Romantic love announces itself, whispers itself, in a profusion of forms: by poetry, token gift or ballad, by photographs, paisley tales, portraiture, beguiling sculpture, weavings, sometimes by regretted tattoos, or clutch of flowers, by initials notched in a handy tree or desktop, by an altogether extravagant meal. All are deeply invested signs that cannot fail to stir our depths because all are a gambit, a wild shot in the dark, an all-or-nothing wager. Something there is in us all that loves an unhedged gamble.
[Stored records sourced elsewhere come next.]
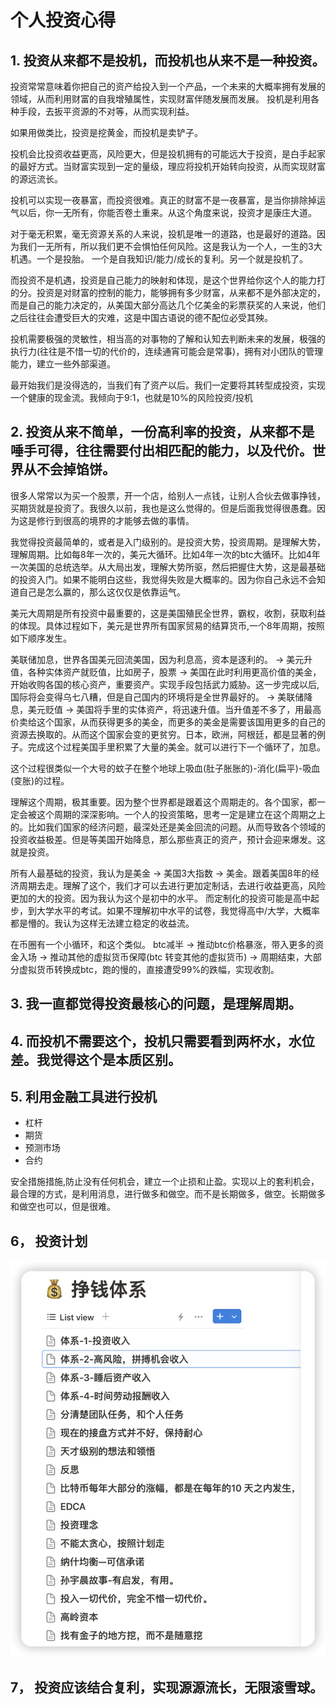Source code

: # 个人投资心得

## 1. 投资从来都不是投机，而投机也从来不是一种投资。
投资常常意味着你把自己的资产给投入到一个产品，一个未来的大概率拥有发展的领域，从而利用财富的自我增殖属性，实现财富伴随发展而发展。
投机是利用各种手段，去扳平资源的不对等，从而实现利益。

如果用做类比，投资是挖黄金，而投机是卖铲子。

投机会比投资收益更高，风险更大，但是投机拥有的可能远大于投资，是白手起家的最好方式。当财富实现到一定的量级，理应将投机开始转向投资，从而实现财富的源远流长。

投机可以实现一夜暴富，而投资很难。真正的财富不是一夜暴富，是当你排除掉运气以后，你一无所有，你能否卷土重来。从这个角度来说，投资才是康庄大道。

对于毫无积累，毫无资源关系的人来说，投机是唯一的道路，也是最好的道路。因为我们一无所有，所以我们更不会惧怕任何风险。这是我认为一个人，一生的3大机遇。一个是投胎。
一个是自我知识/能力/成长的复利。另一个就是投机了。

而投资不是机遇，投资是自己能力的映射和体现，是这个世界给你这个人的能力打的分。投资是对财富的控制的能力，能够拥有多少财富，从来都不是外部决定的，而是自己的能力决定的，从美国大部分高达几个亿美金的彩票获奖的人来说，他们之后往往会遭受巨大的灾难，这是中国古语说的德不配位必受其殃。

投机需要极强的灵敏性，相当高的对事物的了解和认知去判断未来的发展，极强的执行力(往往是不惜一切的代价的，连续通宵可能会是常事)，拥有对小团队的管理能力，建立一些外部渠道。

最开始我们是没得选的，当我们有了资产以后。我们一定要将其转型成投资，实现一个健康的现金流。我倾向于9:1，也就是10%的风险投资/投机

## 2. 投资从来不简单，一份高利率的投资，从来都不是唾手可得，往往需要付出相匹配的能力，以及代价。世界从不会掉馅饼。
很多人常常以为买一个股票，开一个店，给别人一点钱，让别人合伙去做事挣钱，买期货就是投资了。我很久以前，我也是这么觉得的。但是后面我觉得很愚蠢。因为这是修行到很高的境界的才能够去做的事情。

我觉得投资最简单的，或者是入门级别的。是投资大势，投资周期。是理解大势，理解周期。比如每8年一次的，美元大循环。比如4年一次的btc大循环。比如4年一次美国的总统选举。从大局出发，理解大势所驱，然后把握住大势，这是最基础的投资入门。如果不能明白这些，我觉得失败是大概率的。因为你自己永远不会知道自己是怎么赢的，那么这仅仅是依靠运气。

美元大周期是所有投资中最重要的，这是美国殖民全世界，霸权，收割，获取利益的体现。具体过程如下，美元是世界所有国家贸易的结算货币,一个8年周期，按照如下顺序发生。

美联储加息，世界各国美元回流美国，因为利息高，资本是逐利的。 -> 美元升值，各种实体资产就贬值，比如房子，股票 -> 美国在此时利用更高价值的美金，开始收购各国的核心资产，重要资产。实现手段包括武力威胁。这一步完成以后,国际将会变得乌七八糟，但是自己国内的环境将是全世界最好的。 -> 美联储降息，美元贬值 -> 美国将手里的实体资产，将迅速升值。当升值差不多了，用最高价卖给这个国家，从而获得更多的美金，而更多的美金是需要该国用更多的自己的资源去换取的。从而这个国家会变的更贫穷。日本，欧洲，阿根廷，都是显著的例子。完成这个过程美国手里积累了大量的美金。就可以进行下一个循环了，加息。

这个过程很类似一个大号的蚊子在整个地球上吸血(肚子胀胀的)-消化(扁平)-吸血(变胀)的过程。

理解这个周期，极其重要。因为整个世界都是跟着这个周期走的。各个国家，都一定会被这个周期的深深影响。一个人的投资策略，思考一定是建立在这个周期之上的。比如我们国家的经济问题，最深处还是美金回流的问题。从而导致各个领域的投资收益极差。但是等美国开始降息，那么那些真正的资产，预计会迎来爆发。这就是投资。

所有人最基础的投资，我认为是美金 -> 美国3大指数 -> 美金。跟着美国8年的经济周期去走。理解了这个，我们才可以去进行更加定制话，去进行收益更高，风险更加的大的投资。因为我认为这个是初中的水平。 而定制化的投资可能是高中起步，到大学水平的考试。如果不理解初中水平的试卷，我觉得高中/大学，大概率都是懵的。我认为这样无法建立稳定的收益流。

在币圈有一个小循环，和这个类似。 btc减半 -> 推动btc价格暴涨，带入更多的资金入场 -> 推动其他的虚拟货币保障(btc 转变其他的虚拟货币) -> 周期结束，大部分虚拟货币转换成btc，跑的慢的，直接遭受99%的跌幅，实现收割。

## 3. 我一直都觉得投资最核心的问题，是理解周期。

## 4. 而投机不需要这个，投机只需要看到两杯水，水位差。我觉得这个是本质区别。

## 5. 利用金融工具进行投机
- 杠杆
- 期货
- 预测市场
- 合约

安全措施措施,防止没有任何机会，建立一个止损和止盈。实现以上的套利机会，最合理的方式，是利用消息，进行做多和做空。而不是长期做多，做空。长期做多和做空也可以，但是很难。

## 6， 投资计划

![Alt text](image-3.png)

## 7， 投资应该结合复利，实现源源流长，无限滚雪球。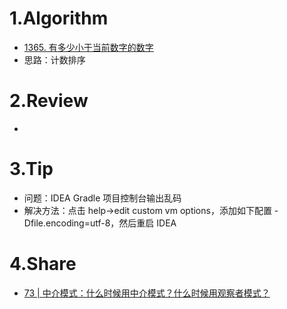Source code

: # 1.Algorithm
- [1365. 有多少小于当前数字的数字](https://leetcode-cn.com/problems/how-many-numbers-are-smaller-than-the-current-number/)
- 思路：计数排序

# 2.Review
- 

# 3.Tip

- 问题：IDEA Gradle 项目控制台输出乱码
- 解决方法：点击 help->edit custom vm options，添加如下配置 -Dfile.encoding=utf-8，然后重启 IDEA
  
# 4.Share
- [73 | 中介模式：什么时候用中介模式？什么时候用观察者模式？](https://time.geekbang.org/column/article/226710)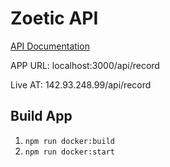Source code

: # Zoetic API

[API Documentation](https://app.swaggerhub.com/apis/EmmanuelAmodu/ZoeticaiAPI/1.0.0)

APP URL: localhost:3000/api/record

Live AT: 142.93.248.99/api/record

## Build App

1. `npm run docker:build`
1. `npm run docker:start`
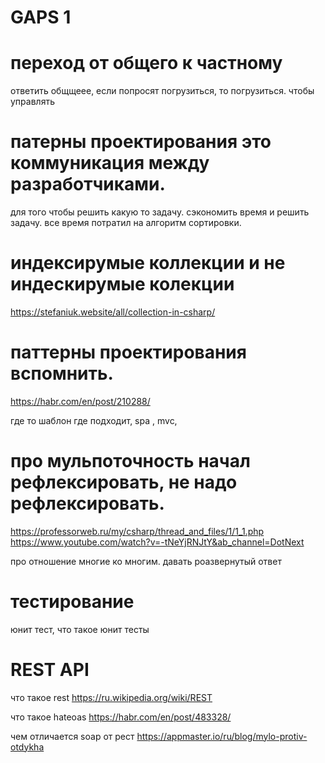 # GAPS 1

# переход от общего к частному
ответить общщеее, если попросят погрузиться, то погрузиться. чтобы управлять


# патерны проектирования это коммуникация между разработчиками.
для того чтобы решить какую то задачу.
сэкономить время и решить задачу. все время потратил на алгоритм сортировки.


# индексирумые коллекции и не индескирумые колекции
https://stefaniuk.website/all/collection-in-csharp/


# паттерны проектирования вспомнить.
https://habr.com/en/post/210288/

где то шаблон где подходит,  spa , mvc,




# про мульпоточность начал рефлексировать, не надо рефлексировать.
https://professorweb.ru/my/csharp/thread_and_files/1/1_1.php
https://www.youtube.com/watch?v=-tNeYjRNJtY&ab_channel=DotNext

про отношение многие ко многим. давать роазвернутый ответ


# тестирование
юнит тест, что такое юнит тесты


# REST API
что такое rest 
https://ru.wikipedia.org/wiki/REST

что такое hateoas 
https://habr.com/en/post/483328/


чем отличается soap от рест 
https://appmaster.io/ru/blog/mylo-protiv-otdykha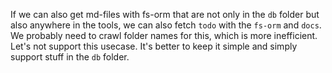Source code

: If we can also get md-files with fs-orm that are not only in the `db` folder but also anywhere in the tools, we can also fetch `todo` with the `fs-orm` and `docs`. We probably need to crawl folder names for this, which is more inefficient. Let's not support this usecase. It's better to keep it simple and simply support stuff in the `db` folder.
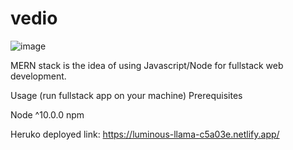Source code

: # vedio
![image](https://user-images.githubusercontent.com/63730742/194888835-7a6dc169-0bf9-4669-9d6a-584ff50e0743.png)

MERN stack is the idea of using Javascript/Node for fullstack web development.

Usage (run fullstack app on your machine)
Prerequisites

Node ^10.0.0
npm

Heruko deployed link: https://luminous-llama-c5a03e.netlify.app/
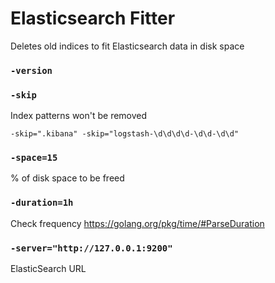 # Elasticsearch Fitter
Deletes old indices to fit Elasticsearch data in disk space


### `-version`


### `-skip`
Index patterns won't be removed

    -skip=".kibana" -skip="logstash-\d\d\d\d-\d\d-\d\d"


### `-space=15`
% of disk space to be freed


### `-duration=1h`
Check frequency
https://golang.org/pkg/time/#ParseDuration


### `-server="http://127.0.0.1:9200"`
ElasticSearch URL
The paragon of all such monuments reigns in majesty on a storied plain beside a river sacred to the ages. It is the Taj Mahal, or, more authentically, the Mumtaz Mahal, the “palace of Mumtaz”, a sultan’s beloved consort. The love story attested by this white marble dream is rare for its time – the 17th cent. – not to say for our age that worships so readily at the altar of romantic love. That Shah Jahan, the Moghul emperor who commanded the building of this memorial, is also buried in the mausoleum is barely an afterthought. It is her name breathed by the dome, the jewel-encrusted walls, the minarets, gardens and pools.
When children we were taken to the city of Agra on the banks of the Yamuna river, as though on pilgrimage, to see this wonder, tramping through parched sandstone forts and palaces in beastly heat, captive to required stops in our education as world citizens not unlike an earlier generation of means who endured the ‘Grand Tour’ of Europe. But there was something about ‘the Taj’ which escaped me entirely until many years later when I came as an adult.
On that occasion, I excused myself from entering the cool interiors of the mausoleum, sitting instead on a retaining wall in the gardens, facing the arched entrance gates and the stream of visitors come to behold this wonder born of an ancient love that had landed itself on the global bucket list. That reverse angle on the Taj made me captive to what was reflected in the faces and demeanor of the travelers who had come to this not-to-be-missed spectacle. Many came to a standstill as they stepped into the precincts. Idle chatter fled replaced by whispers. Fumbling with handbags and purses ceased. And then began a soulful procession as visitors walked the approaches to this dream of perfect symmetry, this monument to the shattering loss of a long-ago love.
There was the turbaned Sikh with martial air, the balding grandfather and stooped wife both tapping their canes, the besotted young perhaps on a honeymoon, the bare-foot farmer in traditional dhoti, his wife in a fuschia sari a few dutiful steps behind, a gaggle of schoolchildren in jeans and halter tops, a middle-aged woman alone with barely restrained tears, the nun in starched habit, monks in maroon and saffron robes, students in stylish sneakers with backpacks, spiritual seekers in rough cotton and sandals, a young mother nursing an infant as she dreams for her child, and the well-heeled tourists slung with cameras, but now limping for the blisters sustained from their exertions.
A flock of parakeets roused me from this reverie. And then it dawned for me that this was its own monument to love: a stream of humble practitioners, of pilgrims, who had come seeking a reminder of the nobility, the self-forgetfulness, the fragile beauty of enduring love, a love visible in the weathered, everyday faces of the throng. That throng had somewhere built its own Taj, however modest, or at least dreamed of such an edifice.
Shah Jahan, the bereaved sultan, could have retained no architect so deft as to capture such a vision of love as belongs to the likes of you and me.